Riggsfolly already warned you about generating your own IDs.
It is MUCH safer to let the database generate UNIQUE ID's.
(Almost) Every table I create gets a primary key that has some form of SERIAL in it.
For example: For Postgres I use SERIAL:
CREATE TABLE registration (
registrationid SERIAL PRIMARY KEY,
project_name VARCHAR(100),
whatever VARCHAR(1000)
)
You seem to use MYSQL: Look up AUTO_INCREMENT.
Now, if you insert into that table, you do it without the registrationid:
INSERT INTO registration (project_name , whatever ) VALUES ('test2', 'hi there');
If this is the first insert in the table registrationid will automagically become 1.
Next insert is will be 2. etc etc.
Now suppose you did this 1000 times, you next one will then be 1001.
When you delete a few, that doesn't matter, the next will be 1002.

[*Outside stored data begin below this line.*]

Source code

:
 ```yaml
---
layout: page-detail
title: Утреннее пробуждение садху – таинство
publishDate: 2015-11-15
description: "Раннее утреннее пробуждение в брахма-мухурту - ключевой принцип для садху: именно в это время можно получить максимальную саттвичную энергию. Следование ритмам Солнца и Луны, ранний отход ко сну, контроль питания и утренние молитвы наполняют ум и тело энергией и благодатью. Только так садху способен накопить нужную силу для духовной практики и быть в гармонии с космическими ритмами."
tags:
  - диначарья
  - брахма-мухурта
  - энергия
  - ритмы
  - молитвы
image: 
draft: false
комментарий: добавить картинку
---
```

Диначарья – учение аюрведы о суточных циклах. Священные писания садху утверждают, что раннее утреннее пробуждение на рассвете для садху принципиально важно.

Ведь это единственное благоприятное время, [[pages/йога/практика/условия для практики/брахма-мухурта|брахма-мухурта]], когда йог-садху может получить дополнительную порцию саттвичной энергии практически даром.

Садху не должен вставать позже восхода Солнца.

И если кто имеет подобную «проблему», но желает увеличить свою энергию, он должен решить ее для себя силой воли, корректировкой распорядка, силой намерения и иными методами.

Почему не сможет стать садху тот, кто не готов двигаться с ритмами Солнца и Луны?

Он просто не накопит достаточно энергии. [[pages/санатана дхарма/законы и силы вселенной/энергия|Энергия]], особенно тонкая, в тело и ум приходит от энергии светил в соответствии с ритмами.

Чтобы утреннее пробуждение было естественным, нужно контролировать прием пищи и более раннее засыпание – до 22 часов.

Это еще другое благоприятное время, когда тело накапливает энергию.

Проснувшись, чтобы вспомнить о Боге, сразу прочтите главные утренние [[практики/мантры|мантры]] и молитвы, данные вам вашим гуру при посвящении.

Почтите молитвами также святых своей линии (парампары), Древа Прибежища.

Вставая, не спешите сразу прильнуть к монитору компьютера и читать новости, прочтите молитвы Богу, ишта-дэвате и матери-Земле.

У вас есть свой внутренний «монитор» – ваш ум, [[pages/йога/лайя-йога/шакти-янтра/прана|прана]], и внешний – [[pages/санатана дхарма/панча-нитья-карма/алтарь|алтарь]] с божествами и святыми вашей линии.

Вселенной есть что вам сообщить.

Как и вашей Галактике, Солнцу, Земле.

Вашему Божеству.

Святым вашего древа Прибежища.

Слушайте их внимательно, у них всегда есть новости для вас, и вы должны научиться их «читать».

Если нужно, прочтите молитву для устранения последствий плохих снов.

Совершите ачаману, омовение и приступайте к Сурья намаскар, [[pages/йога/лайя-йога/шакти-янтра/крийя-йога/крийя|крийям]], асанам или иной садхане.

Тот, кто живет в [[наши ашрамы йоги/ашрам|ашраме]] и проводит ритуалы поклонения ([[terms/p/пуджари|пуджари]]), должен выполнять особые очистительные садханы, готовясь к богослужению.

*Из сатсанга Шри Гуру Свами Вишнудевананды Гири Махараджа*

Now: If you want the query for the highest registrationid AND some project_name, do it like you did, but make sure you get the MAX() of the ones that have your desired project_name:
SELECT *
FROM registration
WHERE registrationid= (SELECT MAX(registrationid) FROM registration WHERE (project_name='test2') ) ;
2 last observations:
- Follow Riggsfolly's advice and do not generate your own uniqueness, but let the database do this using appropriate syntax when defining your table (SERIAL for Postgres, AUTO_INCREMENT for MySQL, etc).
- In my example the inserts are naive. It is better to use PDO for databinding when working with strings to avoid SQL-injection.